But it made a big difference. They scored 13- to 25 per cent higher on the parts of the final exam they had been previously quizzed on, a jump from a C-plus to an A-minus, says Pooja Agarwal, a member of the research team. Same students, same teacher; the difference was in the quizzing.

She and her colleagues stress that quizzes are only one of many tools that effective teachers use, including good instruction, demonstrations and active, hands-on learning. But they can make a significant difference in how well students perform.

But will quizzes improve their understanding of a topic? Or will they simply be better at reciting facts?

"If it is a matter of retrieval, my iPhone can do it faster. I am more interested in can kids use that information in a meaningful way to solve meaningful problems," says Garfield Gini-Newman, a lecturer at the University of Toronto's Ontario Institute for Studies in Education, or OISE.

He understands why some teachers don't like the idea of more testing. "More kids are being tested more often. There is an old saying that weighing the pig more often doesn't make it grow heavier."

But most teachers still see tests as a way to assess students, he says, not a way to help them learn. This research has the potential to change that. He says it makes sense that if quizzing helps students master basic skills, such as multiplication, they will be able to use that to help them solve problems.

The latest findings show quizzing does, in fact, help students apply what they have learned.

Andrew Butler at Duke University in North Carolina asked undergraduates to read material about bats and how they use echolocation to determine the size of objects and how far away they are. Some were quizzed on the information, while others had extra time to study it. Then he asked a question designed to see whether they could apply what they had learned in a different context. How would a bat determine whether an insect was moving toward it or away from it? The students who were quizzed performed significantly better.

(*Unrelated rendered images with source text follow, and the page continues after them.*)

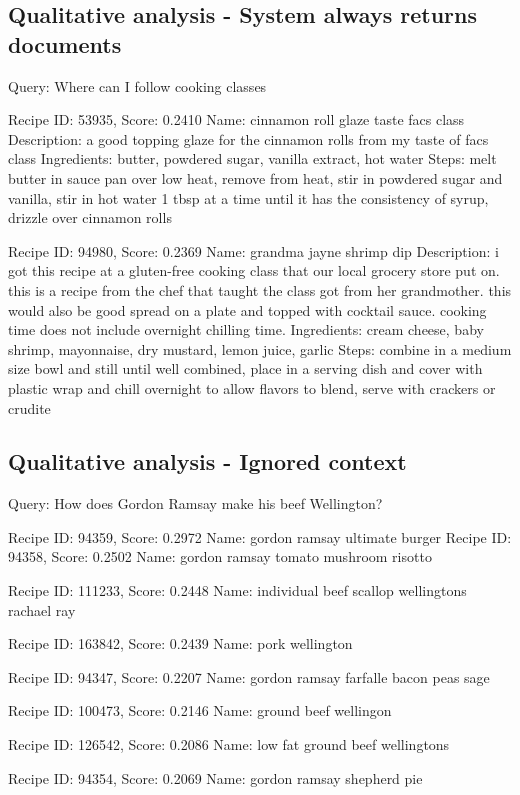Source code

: \documentclass[a4paper,11pt]{article}
\begin{document}
\subsection{Qualitative analysis - System always returns documents}
Query: Where can I follow cooking classes


Recipe ID: 53935, Score: 0.2410
Name: cinnamon roll glaze taste facs class
Description: a good topping glaze for the cinnamon rolls from my taste of facs class
Ingredients: butter, powdered sugar, vanilla extract, hot water
Steps: melt butter in sauce pan over low heat, remove from heat, stir in powdered sugar and vanilla, stir in hot water 1 tbsp at a time until it has the consistency of syrup, drizzle over cinnamon rolls

Recipe ID: 94980, Score: 0.2369
Name: grandma jayne shrimp dip
Description: i got this recipe at a gluten-free cooking class that our local grocery store put on.  this is a recipe from the chef that taught the class got from her grandmother.  this would also be good spread on a plate and topped with cocktail sauce.  cooking time does not include overnight chilling time.
Ingredients: cream cheese, baby shrimp, mayonnaise, dry mustard, lemon juice, garlic
Steps: combine in a medium size bowl and still until well combined, place in a serving dish and cover with plastic wrap and chill overnight to allow flavors to blend, serve with crackers or crudite

\subsection{Qualitative analysis - Ignored context}
Query: How does Gordon Ramsay make his beef Wellington?


Recipe ID: 94359, Score: 0.2972
Name: gordon ramsay ultimate burger
Recipe ID: 94358, Score: 0.2502
Name: gordon ramsay tomato mushroom risotto

Recipe ID: 111233, Score: 0.2448
Name: individual beef scallop wellingtons rachael ray

Recipe ID: 163842, Score: 0.2439
Name: pork wellington

Recipe ID: 94347, Score: 0.2207
Name: gordon ramsay farfalle bacon peas sage

Recipe ID: 100473, Score: 0.2146
Name: ground beef wellingon

Recipe ID: 126542, Score: 0.2086
Name: low fat ground beef wellingtons

Recipe ID: 94354, Score: 0.2069
Name: gordon ramsay shepherd pie
\end{document}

The work applies to elementary school classrooms, he says, but adds it is important that educators understand that the "testing effect" can be achieved in different ways, including games or group activities. What matters is that children are asked to retrieve the information they have been taught. Many elementary teachers already do these sorts of activities, he says, including practice tests before the real spelling test, or "mad minutes," where students have 60 seconds to answer as many multiplication questions as they can.

At Cornell Village Public School in Markham, part of the York Region District School Board,Trish Frolic's Grade 5 class is halfway through a unit on geometry. A traditional quiz would require that they either identify or draw acute, obtuse and right-angled triangles. But Ms. Frolic asks them to create the shapes using elastics and plastic boards with rows of pegs on them. She has set up half a dozen tasks at different centres in the classroom and at each one they take a digital photo of their work so she can assess it.

The key, she says, is active learning that engages the students.

Joan Peskin, an associate professor at OISE, says it would be interesting to know whether extra quizzes are as effective as other methods that encourage active learning, in which children do more than listen to the teacher and take notes. One technique is to divide students into pairs or small groups. One student will summarize a section of the material they've just covered. The other will critique the oral summation and make additions. They switch roles for each section.

Quizzing is not in vogue and is almost a pejorative term in the education community, she says, but that does a disservice to students, especially those who struggle in the classroom.

"In the education community, we don't look enough at the evidence, and the evidence seems to be quite strong," she says. "It shows students' learning greatly improves."